• **Exercise objective**
What lines of the data hold the string "avere"? Copy them all.
Data excerpts section start
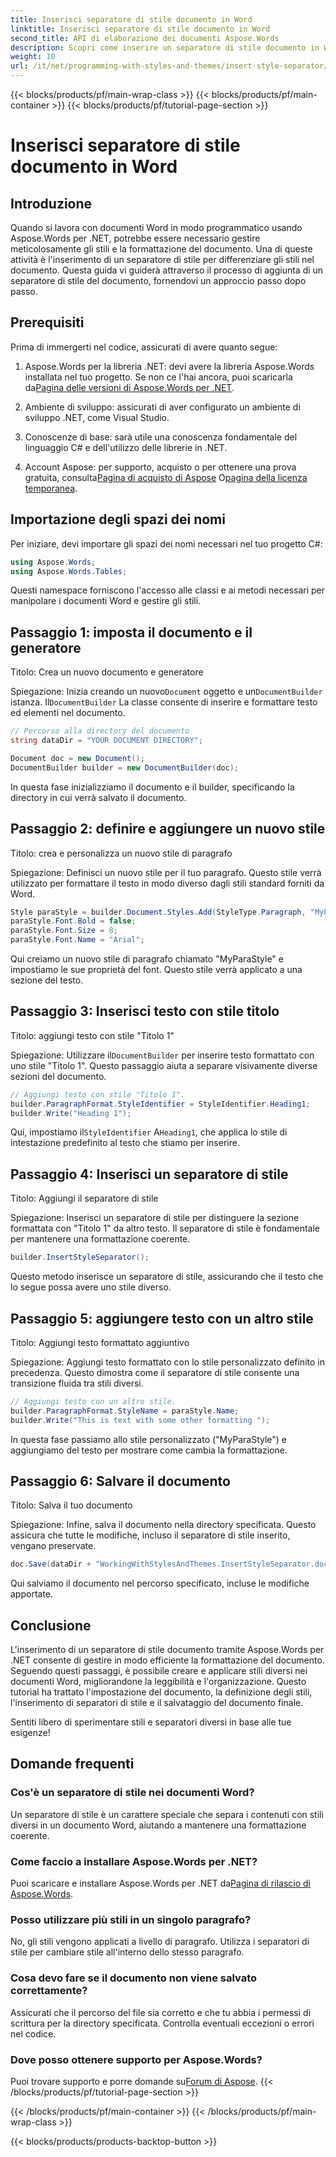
 ```yaml
---
title: Inserisci separatore di stile documento in Word
linktitle: Inserisci separatore di stile documento in Word
second_title: API di elaborazione dei documenti Aspose.Words
description: Scopri come inserire un separatore di stile documento in Word usando Aspose.Words per .NET. Questa guida fornisce istruzioni e suggerimenti per la gestione degli stili documento.
weight: 10
url: /it/net/programming-with-styles-and-themes/insert-style-separator/
---
```


{{< blocks/products/pf/main-wrap-class >}}
{{< blocks/products/pf/main-container >}}
{{< blocks/products/pf/tutorial-page-section >}}

# Inserisci separatore di stile documento in Word

## Introduzione

Quando si lavora con documenti Word in modo programmatico usando Aspose.Words per .NET, potrebbe essere necessario gestire meticolosamente gli stili e la formattazione del documento. Una di queste attività è l'inserimento di un separatore di stile per differenziare gli stili nel documento. Questa guida vi guiderà attraverso il processo di aggiunta di un separatore di stile del documento, fornendovi un approccio passo dopo passo.

## Prerequisiti

Prima di immergerti nel codice, assicurati di avere quanto segue:

1.  Aspose.Words per la libreria .NET: devi avere la libreria Aspose.Words installata nel tuo progetto. Se non ce l'hai ancora, puoi scaricarla da[Pagina delle versioni di Aspose.Words per .NET](https://releases.aspose.com/words/net/).
   
2. Ambiente di sviluppo: assicurati di aver configurato un ambiente di sviluppo .NET, come Visual Studio.

3. Conoscenze di base: sarà utile una conoscenza fondamentale del linguaggio C# e dell'utilizzo delle librerie in .NET.

4.  Account Aspose: per supporto, acquisto o per ottenere una prova gratuita, consulta[Pagina di acquisto di Aspose](https://purchase.aspose.com/buy) O[pagina della licenza temporanea](https://purchase.aspose.com/temporary-license/).

## Importazione degli spazi dei nomi

Per iniziare, devi importare gli spazi dei nomi necessari nel tuo progetto C#:

```csharp
using Aspose.Words;
using Aspose.Words.Tables;
```

Questi namespace forniscono l'accesso alle classi e ai metodi necessari per manipolare i documenti Word e gestire gli stili.

## Passaggio 1: imposta il documento e il generatore

Titolo: Crea un nuovo documento e generatore

 Spiegazione: Inizia creando un nuovo`Document` oggetto e un`DocumentBuilder` istanza. Il`DocumentBuilder` La classe consente di inserire e formattare testo ed elementi nel documento.

```csharp
// Percorso alla directory del documento
string dataDir = "YOUR DOCUMENT DIRECTORY"; 

Document doc = new Document();
DocumentBuilder builder = new DocumentBuilder(doc);
```

In questa fase inizializziamo il documento e il builder, specificando la directory in cui verrà salvato il documento.

## Passaggio 2: definire e aggiungere un nuovo stile

Titolo: crea e personalizza un nuovo stile di paragrafo

Spiegazione: Definisci un nuovo stile per il tuo paragrafo. Questo stile verrà utilizzato per formattare il testo in modo diverso dagli stili standard forniti da Word.

```csharp
Style paraStyle = builder.Document.Styles.Add(StyleType.Paragraph, "MyParaStyle");
paraStyle.Font.Bold = false;
paraStyle.Font.Size = 8;
paraStyle.Font.Name = "Arial";
```

Qui creiamo un nuovo stile di paragrafo chiamato "MyParaStyle" e impostiamo le sue proprietà del font. Questo stile verrà applicato a una sezione del testo.

## Passaggio 3: Inserisci testo con stile titolo

Titolo: aggiungi testo con stile "Titolo 1"

 Spiegazione: Utilizzare il`DocumentBuilder` per inserire testo formattato con uno stile "Titolo 1". Questo passaggio aiuta a separare visivamente diverse sezioni del documento.

```csharp
// Aggiungi testo con stile "Titolo 1".
builder.ParagraphFormat.StyleIdentifier = StyleIdentifier.Heading1;
builder.Write("Heading 1");
```

Qui, impostiamo il`StyleIdentifier` A`Heading1`, che applica lo stile di intestazione predefinito al testo che stiamo per inserire.

## Passaggio 4: Inserisci un separatore di stile

Titolo: Aggiungi il separatore di stile

Spiegazione: Inserisci un separatore di stile per distinguere la sezione formattata con "Titolo 1" da altro testo. Il separatore di stile è fondamentale per mantenere una formattazione coerente.

```csharp
builder.InsertStyleSeparator();
```

Questo metodo inserisce un separatore di stile, assicurando che il testo che lo segue possa avere uno stile diverso.

## Passaggio 5: aggiungere testo con un altro stile

Titolo: Aggiungi testo formattato aggiuntivo

Spiegazione: Aggiungi testo formattato con lo stile personalizzato definito in precedenza. Questo dimostra come il separatore di stile consente una transizione fluida tra stili diversi.

```csharp
// Aggiungi testo con un altro stile.
builder.ParagraphFormat.StyleName = paraStyle.Name;
builder.Write("This is text with some other formatting ");
```

In questa fase passiamo allo stile personalizzato ("MyParaStyle") e aggiungiamo del testo per mostrare come cambia la formattazione.

## Passaggio 6: Salvare il documento

Titolo: Salva il tuo documento

Spiegazione: Infine, salva il documento nella directory specificata. Questo assicura che tutte le modifiche, incluso il separatore di stile inserito, vengano preservate.

```csharp
doc.Save(dataDir + "WorkingWithStylesAndThemes.InsertStyleSeparator.docx");
```

Qui salviamo il documento nel percorso specificato, incluse le modifiche apportate.

## Conclusione

L'inserimento di un separatore di stile documento tramite Aspose.Words per .NET consente di gestire in modo efficiente la formattazione del documento. Seguendo questi passaggi, è possibile creare e applicare stili diversi nei documenti Word, migliorandone la leggibilità e l'organizzazione. Questo tutorial ha trattato l'impostazione del documento, la definizione degli stili, l'inserimento di separatori di stile e il salvataggio del documento finale. 

Sentiti libero di sperimentare stili e separatori diversi in base alle tue esigenze!

## Domande frequenti

### Cos'è un separatore di stile nei documenti Word?
Un separatore di stile è un carattere speciale che separa i contenuti con stili diversi in un documento Word, aiutando a mantenere una formattazione coerente.

### Come faccio a installare Aspose.Words per .NET?
 Puoi scaricare e installare Aspose.Words per .NET da[Pagina di rilascio di Aspose.Words](https://releases.aspose.com/words/net/).

### Posso utilizzare più stili in un singolo paragrafo?
No, gli stili vengono applicati a livello di paragrafo. Utilizza i separatori di stile per cambiare stile all'interno dello stesso paragrafo.

### Cosa devo fare se il documento non viene salvato correttamente?
Assicurati che il percorso del file sia corretto e che tu abbia i permessi di scrittura per la directory specificata. Controlla eventuali eccezioni o errori nel codice.

### Dove posso ottenere supporto per Aspose.Words?
 Puoi trovare supporto e porre domande su[Forum di Aspose](https://forum.aspose.com/c/words/8).
{{< /blocks/products/pf/tutorial-page-section >}}

{{< /blocks/products/pf/main-container >}}
{{< /blocks/products/pf/main-wrap-class >}}

{{< blocks/products/products-backtop-button >}}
Data excerpts section end
• **Answer to the problem**
Prima di immergerti nel codice, assicurati di avere quanto segue:
1.  Aspose.Words per la libreria .NET: devi avere la libreria Aspose.Words installata nel tuo progetto. Se non ce l'hai ancora, puoi scaricarla da[Pagina delle versioni di Aspose.Words per .NET](https://releases.aspose.com/words/net/).
Questo metodo inserisce un separatore di stile, assicurando che il testo che lo segue possa avere uno stile diverso.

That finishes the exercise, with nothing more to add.